Your answer must contain each line of the listing in which "Warenwirtschaft" appears, copied in full.

## EXTRACTED ENTRIES

Start of Block

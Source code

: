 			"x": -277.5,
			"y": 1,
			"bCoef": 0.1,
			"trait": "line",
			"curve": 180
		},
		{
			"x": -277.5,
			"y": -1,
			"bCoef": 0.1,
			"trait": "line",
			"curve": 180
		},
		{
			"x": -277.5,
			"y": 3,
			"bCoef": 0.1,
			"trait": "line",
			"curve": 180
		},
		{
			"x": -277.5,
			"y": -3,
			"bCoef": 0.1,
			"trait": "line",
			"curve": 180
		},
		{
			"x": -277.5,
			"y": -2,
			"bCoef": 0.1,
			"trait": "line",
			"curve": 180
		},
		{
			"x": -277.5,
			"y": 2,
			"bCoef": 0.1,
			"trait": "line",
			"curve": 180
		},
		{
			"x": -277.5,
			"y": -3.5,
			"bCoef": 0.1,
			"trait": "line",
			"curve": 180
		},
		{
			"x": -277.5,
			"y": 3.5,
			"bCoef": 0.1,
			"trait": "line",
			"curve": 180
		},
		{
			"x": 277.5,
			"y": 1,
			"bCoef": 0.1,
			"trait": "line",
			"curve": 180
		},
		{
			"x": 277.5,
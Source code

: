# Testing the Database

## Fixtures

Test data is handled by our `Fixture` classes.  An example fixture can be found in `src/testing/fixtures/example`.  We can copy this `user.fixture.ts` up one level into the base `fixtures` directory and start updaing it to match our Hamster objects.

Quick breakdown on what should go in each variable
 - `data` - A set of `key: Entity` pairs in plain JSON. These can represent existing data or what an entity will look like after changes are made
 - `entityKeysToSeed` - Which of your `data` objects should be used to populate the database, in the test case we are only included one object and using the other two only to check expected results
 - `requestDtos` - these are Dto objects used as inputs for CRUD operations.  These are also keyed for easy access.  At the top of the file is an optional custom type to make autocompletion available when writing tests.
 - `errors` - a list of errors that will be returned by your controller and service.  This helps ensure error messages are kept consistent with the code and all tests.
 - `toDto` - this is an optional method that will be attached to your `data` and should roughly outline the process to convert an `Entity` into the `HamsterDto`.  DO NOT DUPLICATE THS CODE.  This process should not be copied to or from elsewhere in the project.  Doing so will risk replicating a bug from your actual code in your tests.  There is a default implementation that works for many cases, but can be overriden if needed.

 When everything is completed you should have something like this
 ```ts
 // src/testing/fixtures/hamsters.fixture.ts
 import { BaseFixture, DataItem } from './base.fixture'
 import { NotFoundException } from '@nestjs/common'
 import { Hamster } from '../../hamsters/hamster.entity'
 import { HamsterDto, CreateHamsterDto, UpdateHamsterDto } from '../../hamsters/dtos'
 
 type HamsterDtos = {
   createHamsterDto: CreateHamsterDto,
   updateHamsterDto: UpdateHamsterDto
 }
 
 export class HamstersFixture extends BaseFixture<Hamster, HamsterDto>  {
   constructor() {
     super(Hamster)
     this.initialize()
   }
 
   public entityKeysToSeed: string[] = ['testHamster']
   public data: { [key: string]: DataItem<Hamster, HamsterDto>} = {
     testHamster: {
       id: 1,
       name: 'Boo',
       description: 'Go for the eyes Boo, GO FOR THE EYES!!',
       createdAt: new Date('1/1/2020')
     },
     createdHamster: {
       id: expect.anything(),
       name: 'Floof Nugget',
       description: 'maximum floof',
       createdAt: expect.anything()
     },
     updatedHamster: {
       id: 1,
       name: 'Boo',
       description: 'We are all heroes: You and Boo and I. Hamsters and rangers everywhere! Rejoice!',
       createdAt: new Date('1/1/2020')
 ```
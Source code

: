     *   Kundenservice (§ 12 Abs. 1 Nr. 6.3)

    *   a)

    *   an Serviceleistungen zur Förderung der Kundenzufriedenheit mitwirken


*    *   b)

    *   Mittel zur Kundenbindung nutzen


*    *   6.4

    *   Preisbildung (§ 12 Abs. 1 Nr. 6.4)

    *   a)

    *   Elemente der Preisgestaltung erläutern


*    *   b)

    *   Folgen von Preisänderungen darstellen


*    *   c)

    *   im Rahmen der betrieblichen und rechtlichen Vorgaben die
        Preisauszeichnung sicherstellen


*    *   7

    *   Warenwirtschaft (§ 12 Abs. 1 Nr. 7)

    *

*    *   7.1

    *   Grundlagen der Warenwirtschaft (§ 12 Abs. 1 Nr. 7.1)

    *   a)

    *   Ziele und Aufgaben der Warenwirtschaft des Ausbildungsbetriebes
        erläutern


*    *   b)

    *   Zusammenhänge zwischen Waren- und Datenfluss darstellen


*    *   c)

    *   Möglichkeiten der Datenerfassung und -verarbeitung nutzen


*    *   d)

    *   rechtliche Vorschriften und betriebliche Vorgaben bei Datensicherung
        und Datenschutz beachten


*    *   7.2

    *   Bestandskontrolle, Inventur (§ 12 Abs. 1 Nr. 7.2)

End of Block

## SOLUTION TO THIS EXERCISE
    *   Warenwirtschaft (§ 12 Abs. 1 Nr. 7)
    *   Grundlagen der Warenwirtschaft (§ 12 Abs. 1 Nr. 7.1)
    *   Ziele und Aufgaben der Warenwirtschaft des Ausbildungsbetriebes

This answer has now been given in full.